Myself and my companions as well, we all gave him some money as we left that tourist shop and it was all we could do to tumble into a cab before other beggars came to besiege us.   I have no illusions about that boy…. His future would be the hardness of the street.  At best when he got older he could use his skill to get other boys to work for him the way he himself was working in some syndicate of beggars.

As this boy’s face lingers in my memory, so, too, does the lesson I learned that day.  We are all poor beggars lacking the means to a secure destiny.   Our destiny is with the Lord Jesus who empties himself and makes himself like us.  Jesus offers us the destiny of freedom from sin and the security of salvation.  

The plate glass doors separating me from the beggar boy were the chasm of the scriptures that separated the Rich Man from Lazarus.  But God’s mercy and the boys’ eyes created a bridge across the chasm.   Not that either one of us changed much.  Yes, my companions and I gave him a pittance and I learned a lesson about my own poverty.   A fragile, fleeting bridge to be sure.   But if I am to meet anyone in the afterlife, this boy will be among them.   And I will thank him for teaching me something about the human condition.

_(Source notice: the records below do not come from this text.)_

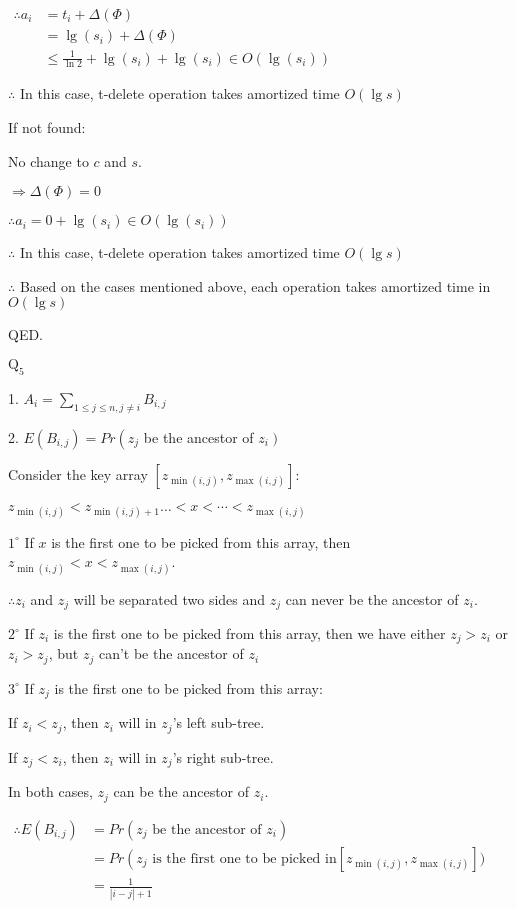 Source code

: \documentclass[12pt]{article}
\begin{document}
$\begin{aligned}\therefore a_i & =t_i+\Delta(\Phi) \\
& =\lg \left(s_i\right)+\Delta(\Phi) \\
&\leqslant \frac{1}{\ln2}+\lg \left(s_i\right)+\lg \left(s_i\right) \in O\left(\lg \left(s_i\right)\right)
\end{aligned} $

$\therefore $  In this case, t-delete operation takes amortized time $O(\lg s)$ 

If not found:

No change to $c$ and $s$.

$ \Rightarrow \Delta(\Phi)=0 $

$ \therefore a_i=0+\lg\left(s_i\right) \in O\left(\lg \left(s_i\right)\right)$


$\therefore$ In this case, t-delete operation takes amortized time $O(\lg s)$

$\therefore$ Based on the cases mentioned above, each operation takes amortized time in $O(\lg s)$

QED.

\newpage
$\text{Q}_{5}$

1. $A_i=\sum\limits_{1\le j\le  n, j\ne i} B_{i, j}$

2. $E\left(B_{i, j}\right)= Pr\left(z_j\right.$ be the ancestor of $\left.z_i\right)$

Consider the key array $\left[z_{\min(i,j)}, z_{\max(i,j)}\right]$:

$z_{\min(i,j)}<z_{\min(i,j)+1} \ldots<x<\cdots<z_{\max(i ,j) }$

$1^{\circ}$ If $x$ is the first one to be picked from this array, then $z_{\min(i,j)}<x<z_{\max(i,j)}$. 

$\therefore z_i$ and $z_j$ will be separated two sides and $z_j$ can never be the ancestor of $z_i$.

$2^{\circ}$ If $z_i$ is the first one to be picked from this array, then we have either $z_j>z_i$ or $z_i>z_j$, but $z_j$ can't be the ancestor of $z_i$

$3^{\circ}$ If $z_j$ is the first one to be picked from this array:

If $z_i<z_j$, then $z_i$ will in $z_j$'s left sub-tree.

If $z_j<z_i$, then $z_i$ will in $z_j$'s right sub-tree.

In both cases, $z_j$ can be the ancestor of $z_i$.

$\begin{aligned}\therefore E\left(B_{i, j}\right)&= Pr\left(z_j \text { be the ancestor of } z_i\right)\\
&
= Pr\left(z_j\right.\text { is the first one to be picked in} \left[z_{\min(i, j)}, z_{\max( i, j)}\right])\\
&
=\frac{1}{|i-j|+1}
\end{aligned} $
\end{document}
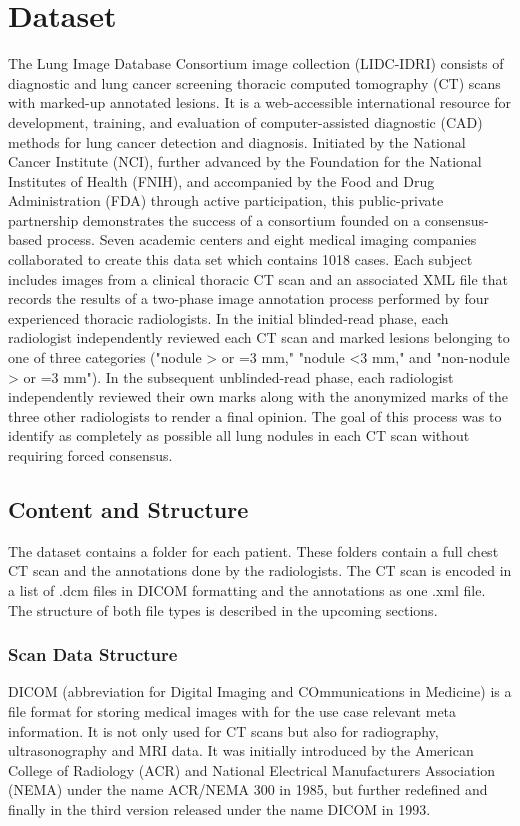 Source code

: \documentclass[../Thesis.tex]{subfiles}
\begin{document}
\chapter{Dataset}
The Lung Image Database Consortium image collection (LIDC-IDRI) consists of diagnostic and lung cancer screening thoracic computed tomography (CT) scans with marked-up annotated lesions. It is a web-accessible international resource for development, training, and evaluation of computer-assisted diagnostic (CAD) methods for lung cancer detection and diagnosis. Initiated by the National Cancer Institute (NCI), further advanced by the Foundation for the National Institutes of Health (FNIH), and accompanied by the Food and Drug Administration (FDA) through active participation, this public-private partnership demonstrates the success of a consortium founded on a consensus-based process.
Seven academic centers and eight medical imaging companies collaborated to create this data set which contains 1018 cases.  Each subject includes images from a clinical thoracic CT scan and an associated XML file that records the results of a two-phase image annotation process performed by four experienced thoracic radiologists. In the initial blinded-read phase, each radiologist independently reviewed each CT scan and marked lesions belonging to one of three categories ("nodule > or =3 mm," "nodule <3 mm," and "non-nodule > or =3 mm"). In the subsequent unblinded-read phase, each radiologist independently reviewed their own marks along with the anonymized marks of the three other radiologists to render a final opinion. The goal of this process was to identify as completely as possible all lung nodules in each CT scan without requiring forced consensus. \cite{armato2011lung}

\section{Content and Structure}
The dataset contains a folder for each patient. These folders contain a full chest CT scan and the annotations done by the radiologists. The CT scan is encoded in a list of .dcm files in DICOM formatting and the annotations as one .xml file. The structure of both file types is described in the upcoming sections.

\subsection{Scan Data Structure}
DICOM (abbreviation for Digital Imaging and COmmunications in Medicine) is a file format for storing medical images with for the use case relevant meta information. It is not only used for CT scans but also for radiography, ultrasonography and MRI data. It was initially introduced by the American College of Radiology (ACR) and National Electrical Manufacturers Association (NEMA) under the name ACR/NEMA 300 in 1985, but further redefined and finally in the third version released under the name DICOM in 1993\cite{pianykh2008}.
\end{document}
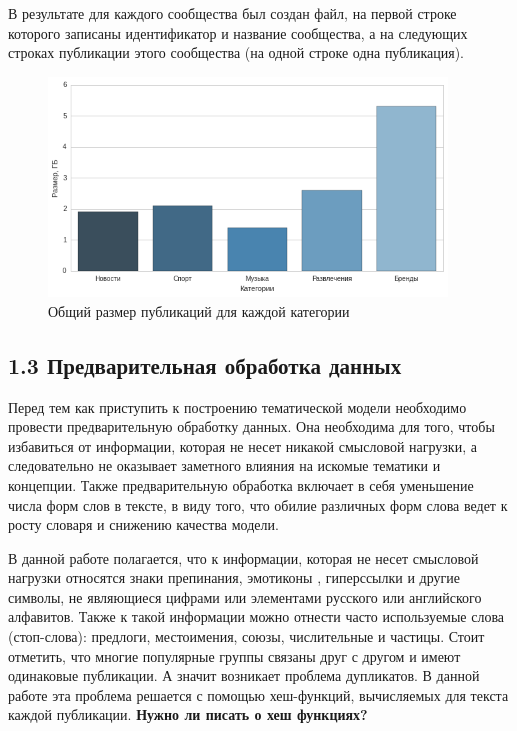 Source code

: \documentclass[a4paper]{report}
\begin{document}
В результате для каждого сообщества был создан файл, на первой строке которого записаны идентификатор и название сообщества, а на следующих строках публикации этого сообщества (на одной строке одна публикация).

	\begin{figure}
		\centering
		\includegraphics[width=400px]
		{imgs/SizeCat.png}
		\caption{Общий размер публикаций для каждой категории}
		\label{fig:sizecat}
	\end{figure} 
	
	
	
	
	
	
	\subsection{1.3 Предварительная обработка данных}
	Перед тем как приступить к построению тематической модели необходимо провести предварительную обработку данных. 
	Она необходима для того, чтобы избавиться от информации, которая не несет никакой смысловой нагрузки, а следовательно не оказывает заметного влияния на искомые тематики и концепции. 
	Также предварительную обработка включает в себя уменьшение числа форм слов в тексте, в виду того, что обилие различных форм слова ведет к росту словаря и снижению качества модели.
	
	В данной работе полагается, что к информации, которая не несет смысловой нагрузки относятся знаки препинания, эмотиконы \cite{bib:smiley}, гиперссылки и другие символы, не являющиеся цифрами или элементами русского или английского алфавитов. Также к такой информации можно отнести часто используемые слова (стоп-слова): предлоги, местоимения, союзы, числительные и частицы\cite{bib:InformationRetrieval}.
	Стоит отметить, что многие популярные группы связаны друг с другом и имеют одинаковые публикации. А значит возникает проблема дупликатов. В данной работе эта проблема решается с помощью хеш-функций, вычисляемых для текста каждой публикации. \textbf{Нужно ли писать о хеш функциях?}
	
\end{document}
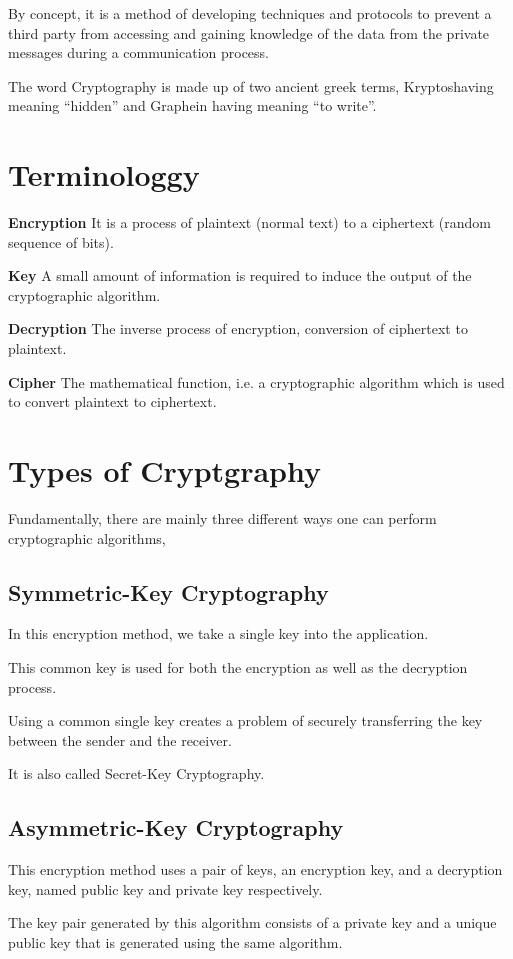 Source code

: \documentclass[BTech]{srmuthesis}
\begin{document}
 By concept, it is a method of developing techniques and protocols to prevent a third party from accessing and gaining knowledge of the data from the private messages during a communication process.

 The word Cryptography is made up of two ancient greek terms, Kryptoshaving meaning “hidden” and Graphein having meaning “to write”.
 \section{Terminologgy}
 \textbf{Encryption} It is a process of plaintext (normal text) to a ciphertext (random sequence of bits).

 \textbf{Key} A small amount of information is required to induce the output of the cryptographic algorithm.

 \textbf{Decryption}  The inverse process of encryption, conversion of ciphertext to plaintext.

 \textbf{Cipher} The mathematical function, i.e. a cryptographic algorithm which is used to convert plaintext to ciphertext.

 \section{Types of Cryptgraphy}
 Fundamentally, there are mainly three different ways one can perform cryptographic algorithms,

 \subsection{Symmetric-Key Cryptography}
 In this encryption method, we take a single key into the application.

 This common key is used for both the encryption as well as the decryption process.

 Using a common single key creates a problem of securely transferring the key between the sender and the receiver.

 It is also called Secret-Key Cryptography.

 \subsection{Asymmetric-Key Cryptography}
 This encryption method uses a pair of keys, an encryption key, and a decryption key, named public key and private key respectively.

 The key pair generated by this algorithm consists of a private key and a unique public key that is generated using the same algorithm.
\end{document}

Wednesday, September 14, 2016

9/11: Opus One.... Choir presents Mozart's Requiem


SUNDAY, 9/11, FIFTEENTH ANNIVERSARY

OPUS ONE BERKS CHAMBER CHOIR PRESENTS

MOZART'S REQUIEM


HOSTED BY THE JESUIT CENTER IN THE MAIN CHAPEL



Susan Pena, Reading Eagle Correspondent wrote the Concert Review with the heading:  "Opus One's Requiem overwhelms with sound and emotion....Mozart's Requiem was uniquely suited to this day.  (Choir members) under the direction of Christopher Hoster, gave an extraordinary performance, heartfelt and beautifully sung."    After the last notes of  "quia pius es", silence filled the chapel while some shed tears.

Among the guests were the parents of Johanna Sigmund who died in the Twin Towers.   John and Ruth Sigmund and Johanna's uncle indicated afterward that annually this day is "hard".    Eased it was by a morning Mass honoring the victims of 9/11 and celebrated in their home church with friends and family.   Eased it was, too, by music which Ruth termed a powerful piece "of hope and unity."

Monday, September 12, 2016

The Journey to a Great Life


THE JOURNEY TO A GREAT LIFE

https://vimeo.com/180743432.

I have finished most of the journey myself but this video describes for those seekers some of the great things that we Jesuits experience.    And now that I have watched it, I am happy to say that I have lived with two of the stars and got to know a third one, too, before he was a Jesuit.

Friday, September 09, 2016

Abbey of the Genesee, Piffard, NY









The Chapel of the Abbey of the Genesee, Cistercian monastery about 35 miles south of Rochester NY.  Here I spent seven days on  quiet retreat.    Retreatants were housed about a half mile away but within easy walk or ride to the chapel for Morning Prayer and Mass at 6 AM and Evening Prayer at 6:40 PM

The monks bake bread, Monks' Bread,  each morning.  They and the bread rise well before 6 AM, the monks for prayer at about 2:30 AM.   Not being a baker, I slept in each day.











 Interior of the Chapel with choir stalls to right and left.   Visitors watching from the side of the choirs joined in the psalm chants of the office using texts in the foreground'












The area separating the choir stalls included the Eucharistic table and the lectern with the tabernacle on the back wall.   Colorful windows brought in the light of the rising sun.








      On the walk through the corn and crop fields surrounding the monastery, I  saw this tree that always captured my attention.   It appeared ready to address the cornfield.